# Oliverez packages are made for...



## Wayne Smith (Dec 15, 2006)

I recently installed 100 Italian Olivarez packages onto HSC and agree they are good quality. All the queens were alive and kicking and the bees were very gentle. Out of the first 50 only one queen failed and there is lots of capped brood on the HSC. I haven't been into the second 50 yet. We installed using the water dunking method and then uncorked the queen and placed the cage into corner of the bottom board. We kept most of them locked up for 2 to 3 days so they would hold on the HSC. We opened the entrance on some hives the next morning (after install) and those held just fine.


----------



## Chrissy Shaw (Nov 21, 2006)

*I was going to keep them closed*

even though this is on Mann Lake PF-100s, but its too cool for the bees that are out after shaking-in, so i opened them. I did move a couple of full sized colonies with duct tape and that fiberglass seam tape, for spackling, easier then screen when open won't cut it. The wood cages i left corked and the JZ candy end cages i mashed into drawn comb on the drawn PF-100s. I used my hive tool an slit an opening at the top of the foundation of the PF-100s and slid the metal strip through that. Pull the corks in a day or two.

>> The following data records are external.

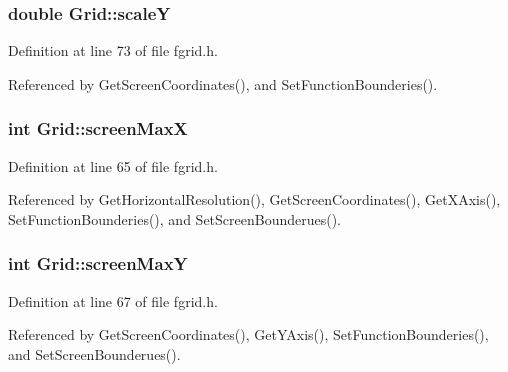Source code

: \subsubsection[{\texorpdfstring{scaleY}{scaleY}}]{\setlength{\rightskip}{0pt plus 5cm}double Grid\+::scaleY\hspace{0.3cm}{\ttfamily [private]}}\hypertarget{classGrid_ab973a5a172794c1e8d87f2cad3f7cea9}{}\label{classGrid_ab973a5a172794c1e8d87f2cad3f7cea9}


Definition at line 73 of file fgrid.\+h.



Referenced by Get\+Screen\+Coordinates(), and Set\+Function\+Bounderies().

\subsubsection[{\texorpdfstring{screen\+MaxX}{screenMaxX}}]{\setlength{\rightskip}{0pt plus 5cm}int Grid\+::screen\+MaxX\hspace{0.3cm}{\ttfamily [private]}}\hypertarget{classGrid_ad662ef34930a80011080a45a975cae79}{}\label{classGrid_ad662ef34930a80011080a45a975cae79}


Definition at line 65 of file fgrid.\+h.



Referenced by Get\+Horizontal\+Resolution(), Get\+Screen\+Coordinates(), Get\+X\+Axis(), Set\+Function\+Bounderies(), and Set\+Screen\+Bounderues().

\subsubsection[{\texorpdfstring{screen\+MaxY}{screenMaxY}}]{\setlength{\rightskip}{0pt plus 5cm}int Grid\+::screen\+MaxY\hspace{0.3cm}{\ttfamily [private]}}\hypertarget{classGrid_a9ff802b20cf95e066646d24aa284a547}{}\label{classGrid_a9ff802b20cf95e066646d24aa284a547}


Definition at line 67 of file fgrid.\+h.



Referenced by Get\+Screen\+Coordinates(), Get\+Y\+Axis(), Set\+Function\+Bounderies(), and Set\+Screen\+Bounderues().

I sat out this morning to see how bad the drift would be, and watching won't tell, but it seems that color variations and placements have kept day one drift down. That can be bad with young bees. I hate going in a week later and having three with one frame of bees and queen and one needing a super (LOL). These are pleasant. I fell asleep in the yard listening to the hum.

Chrissy


----------



## MichelleB (Jan 29, 2006)

I've got three packages from them. They traveled well from N. Cal to Seattle to Portland to my outyard, and two went into their boxes today. Very healthy, happy bees. The third package will be installed in the morning at another location, but I'm impressed by how few deadies there are after all these days (packaged Thursday). Nice looking queens, both NWC and Minn Hygenic.


----------